◆ Stored data entries ◆
^^^^

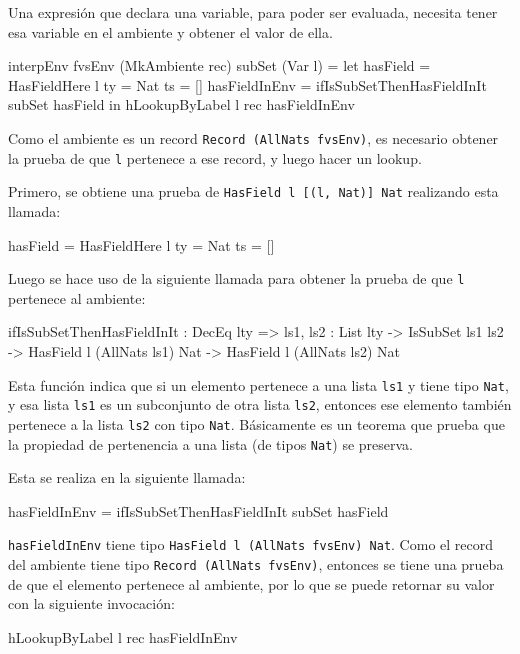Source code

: Una expresión que declara una variable, para poder ser evaluada, necesita tener esa variable en el ambiente y obtener el valor de ella.

\begin{code}
interpEnv {fvsEnv} (MkAmbiente rec) subSet (Var l) = 
  let hasField = HasFieldHere {l} {ty = Nat} {ts = []}
      hasFieldInEnv = ifIsSubSetThenHasFieldInIt subSet hasField
  in hLookupByLabel l rec hasFieldInEnv
\end{code}

Como el ambiente es un record \texttt{Record (AllNats fvsEnv)}, es necesario obtener la prueba de que \texttt{l} pertenece a ese record, y luego hacer un lookup.

Primero, se obtiene una prueba de \texttt{HasField l [(l, Nat)] Nat} realizando esta llamada:

\begin{code}
hasField = HasFieldHere {l} {ty = Nat} {ts = []}
\end{code}      

Luego se hace uso de la siguiente llamada para obtener la prueba de que \texttt{l} pertenece al ambiente:

\begin{code}
ifIsSubSetThenHasFieldInIt : DecEq lty => {ls1, ls2 : List lty} -> 
  IsSubSet ls1 ls2 -> HasField l (AllNats ls1) Nat -> 
  HasField l (AllNats ls2) Nat
\end{code}

Esta función indica que si un elemento pertenece a una lista \texttt{ls1} y tiene tipo \texttt{Nat}, y esa lista \texttt{ls1} es un subconjunto de otra lista \texttt{ls2}, entonces ese elemento también pertenece a la lista \texttt{ls2} con tipo \texttt{Nat}. Básicamente es un teorema que prueba que la propiedad de pertenencia a una lista (de tipos \texttt{Nat}) se preserva.

Esta se realiza en la siguiente llamada:

\begin{code}
hasFieldInEnv = ifIsSubSetThenHasFieldInIt subSet hasField
\end{code}

\texttt{hasFieldInEnv} tiene tipo \texttt{HasField l (AllNats fvsEnv) Nat}. Como el record del ambiente tiene tipo \texttt{Record (AllNats fvsEnv)}, entonces se tiene una prueba de que el elemento pertenece al ambiente, por lo que se puede retornar su valor con la siguiente invocación:

\begin{code}
hLookupByLabel l rec hasFieldInEnv
\end{code}

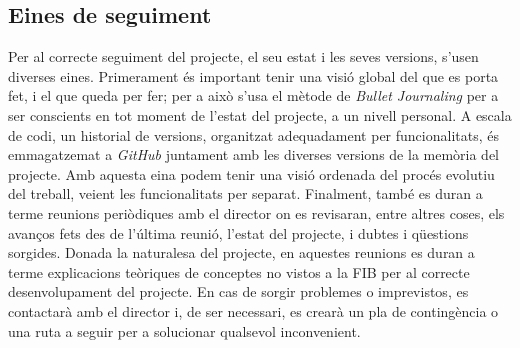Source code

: \documentclass[a4paper]{report}
\begin{document}
	\subsection{Eines de seguiment}
	Per al correcte seguiment del projecte, el seu estat i les seves versions, s'usen diverses eines. Primerament és important tenir una visió global del que es porta fet, i el que queda per fer; per a això s'usa el mètode de \textit{Bullet Journaling} per a ser conscients en tot moment de l'estat del projecte, a un nivell personal. \newline
	A escala de codi, un historial de versions, organitzat adequadament per funcionalitats, és emmagatzemat a \textit{GitHub} juntament amb les diverses versions de la memòria del projecte. Amb aquesta eina podem tenir una visió ordenada del procés evolutiu del treball, veient les funcionalitats per separat.\newline
	Finalment, també es duran a terme reunions periòdiques amb el director on es revisaran, entre altres coses, els avanços fets des de l'última reunió, l'estat del projecte, i dubtes i qüestions sorgides. Donada la naturalesa del projecte, en aquestes reunions es duran a terme explicacions teòriques de conceptes no vistos a la FIB per al correcte desenvolupament del projecte.
	\newline
	En cas de sorgir problemes o imprevistos, es contactarà amb el director i, de ser necessari, es crearà un pla de contingència o una ruta a seguir per a solucionar qualsevol inconvenient.
	 
	
	
	
	\newpage
	
	\renewcommand{\bibname}{Referències}
	
	 
	
	
\end{document}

^^^^

◆ How to complete this task ◆
State how many lines of the records above hold the word "seguiment", adding nothing beyond the number.

◆ Answer section ◆
2